There is another way forward, one that has received far too little attention in discussions of budgetary options. Last month the Congressional Progressive Caucus (CPC) released its "Better Off Budget," a sort of mirror image of the Ryan plan that invests in new infrastructure, protects the social safety net, closes corporate tax loopholes, and reduces Pentagon spending by $255 billion over the next decade. Most importantly, it would end war funding -- known in Washington-ese as spending for Overseas Contingency Operations (OCO) -- in the FY 2015 budget, providing enough money to wind down the Afghan war, but no more. It would not allow OCO funding to serve as an ongoing slush fund for the Pentagon.

Skeptics will argue that the CPC plan ignores current political realities, most notably the inability to overcome resistance by Republicans in Congress to raising taxes on any institution or individual, no matter how well off they may be.
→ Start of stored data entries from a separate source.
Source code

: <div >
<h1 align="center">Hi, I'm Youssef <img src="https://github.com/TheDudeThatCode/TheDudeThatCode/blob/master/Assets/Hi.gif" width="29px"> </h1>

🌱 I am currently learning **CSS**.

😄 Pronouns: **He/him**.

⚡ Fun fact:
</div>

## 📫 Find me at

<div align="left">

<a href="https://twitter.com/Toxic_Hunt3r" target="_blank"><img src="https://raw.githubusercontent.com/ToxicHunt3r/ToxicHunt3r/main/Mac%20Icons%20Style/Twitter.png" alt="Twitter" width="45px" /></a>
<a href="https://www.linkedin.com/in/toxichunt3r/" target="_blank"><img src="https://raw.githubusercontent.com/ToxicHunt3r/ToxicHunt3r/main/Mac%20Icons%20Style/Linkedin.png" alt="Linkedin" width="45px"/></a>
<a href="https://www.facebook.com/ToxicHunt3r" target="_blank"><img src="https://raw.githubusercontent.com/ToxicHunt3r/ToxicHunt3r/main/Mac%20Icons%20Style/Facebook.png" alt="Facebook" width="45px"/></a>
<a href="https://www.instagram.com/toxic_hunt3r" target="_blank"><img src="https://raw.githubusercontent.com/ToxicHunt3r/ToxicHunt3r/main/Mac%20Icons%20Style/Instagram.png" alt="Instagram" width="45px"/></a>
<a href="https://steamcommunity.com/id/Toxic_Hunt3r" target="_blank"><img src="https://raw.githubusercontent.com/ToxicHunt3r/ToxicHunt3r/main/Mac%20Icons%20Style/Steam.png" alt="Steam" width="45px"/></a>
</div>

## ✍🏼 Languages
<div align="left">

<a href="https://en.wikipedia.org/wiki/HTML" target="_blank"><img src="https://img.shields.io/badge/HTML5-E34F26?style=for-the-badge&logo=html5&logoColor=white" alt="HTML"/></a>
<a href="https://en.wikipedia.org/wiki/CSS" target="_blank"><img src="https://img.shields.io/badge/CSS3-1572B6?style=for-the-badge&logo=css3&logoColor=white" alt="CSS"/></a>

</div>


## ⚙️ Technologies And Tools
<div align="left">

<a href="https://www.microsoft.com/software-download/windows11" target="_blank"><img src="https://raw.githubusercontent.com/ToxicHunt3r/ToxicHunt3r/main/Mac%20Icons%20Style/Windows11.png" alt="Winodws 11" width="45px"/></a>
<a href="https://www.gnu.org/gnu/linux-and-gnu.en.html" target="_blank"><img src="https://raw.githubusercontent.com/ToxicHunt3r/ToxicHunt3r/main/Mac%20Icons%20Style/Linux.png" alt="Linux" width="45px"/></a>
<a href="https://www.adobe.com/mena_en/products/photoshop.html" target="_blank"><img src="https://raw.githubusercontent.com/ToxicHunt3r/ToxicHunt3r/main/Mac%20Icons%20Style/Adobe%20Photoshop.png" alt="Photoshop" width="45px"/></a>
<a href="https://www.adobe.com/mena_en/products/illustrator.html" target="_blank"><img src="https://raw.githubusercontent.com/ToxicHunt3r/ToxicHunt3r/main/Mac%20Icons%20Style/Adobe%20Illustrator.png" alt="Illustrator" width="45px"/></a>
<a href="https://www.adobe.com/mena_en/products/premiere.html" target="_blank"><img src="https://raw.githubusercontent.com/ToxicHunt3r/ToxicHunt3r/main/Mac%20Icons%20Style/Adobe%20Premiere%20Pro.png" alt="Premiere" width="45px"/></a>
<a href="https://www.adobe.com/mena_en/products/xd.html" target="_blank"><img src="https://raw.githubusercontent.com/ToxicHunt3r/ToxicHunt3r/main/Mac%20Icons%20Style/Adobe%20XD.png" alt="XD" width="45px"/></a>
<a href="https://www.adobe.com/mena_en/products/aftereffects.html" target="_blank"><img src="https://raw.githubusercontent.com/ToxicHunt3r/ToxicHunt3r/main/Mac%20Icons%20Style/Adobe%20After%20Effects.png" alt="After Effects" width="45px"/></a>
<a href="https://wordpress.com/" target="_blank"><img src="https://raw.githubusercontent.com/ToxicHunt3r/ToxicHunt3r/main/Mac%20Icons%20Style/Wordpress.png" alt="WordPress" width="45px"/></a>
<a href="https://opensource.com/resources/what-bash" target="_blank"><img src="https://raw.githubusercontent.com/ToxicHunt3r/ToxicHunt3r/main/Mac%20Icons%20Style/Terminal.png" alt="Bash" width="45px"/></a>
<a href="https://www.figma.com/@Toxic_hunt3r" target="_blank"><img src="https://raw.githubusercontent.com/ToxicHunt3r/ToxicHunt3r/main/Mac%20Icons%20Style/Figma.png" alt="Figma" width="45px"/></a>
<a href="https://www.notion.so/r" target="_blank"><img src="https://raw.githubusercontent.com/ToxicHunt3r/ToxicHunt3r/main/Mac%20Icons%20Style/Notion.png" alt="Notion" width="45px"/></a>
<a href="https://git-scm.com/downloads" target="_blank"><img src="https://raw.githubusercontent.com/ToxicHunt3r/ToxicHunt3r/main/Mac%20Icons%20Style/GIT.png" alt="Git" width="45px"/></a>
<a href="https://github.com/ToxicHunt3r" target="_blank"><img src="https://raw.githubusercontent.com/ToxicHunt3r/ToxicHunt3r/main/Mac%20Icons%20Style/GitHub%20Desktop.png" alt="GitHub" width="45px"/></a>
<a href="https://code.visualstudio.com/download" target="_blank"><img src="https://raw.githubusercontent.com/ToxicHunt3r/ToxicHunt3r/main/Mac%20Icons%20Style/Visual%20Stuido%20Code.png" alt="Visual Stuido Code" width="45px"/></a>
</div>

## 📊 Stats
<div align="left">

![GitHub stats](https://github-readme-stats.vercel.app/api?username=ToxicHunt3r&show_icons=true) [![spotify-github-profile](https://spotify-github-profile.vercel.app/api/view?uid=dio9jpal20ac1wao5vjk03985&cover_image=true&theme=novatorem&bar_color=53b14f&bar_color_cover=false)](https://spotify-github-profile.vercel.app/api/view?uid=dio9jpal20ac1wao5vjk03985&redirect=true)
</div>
But this proposition has not been put to the test in the context of a comprehensive plan that provides concrete benefits in the areas of job creation and support for basic human needs.

The December 2013 budget deal is likely to hold for the FY2015 budget currently under discussion, but if we want to see a different option beyond that the discussion needs to start now. The budgetary debates in the run up to the 2014 and 2016 elections shouldn't be limited to comparisons of the Ryan and Obama plans -- the CPC budget proposal should be thoroughly discussed and debated alongside the other two as another way forward. That's what democracy is supposed to be about.

William D. Hartung is the director of the Arms and Security Project at the Center for International Policy and the author of Prophets of War: Lockheed Martin and the Making of the Military-Industrial Complex (Nation Books).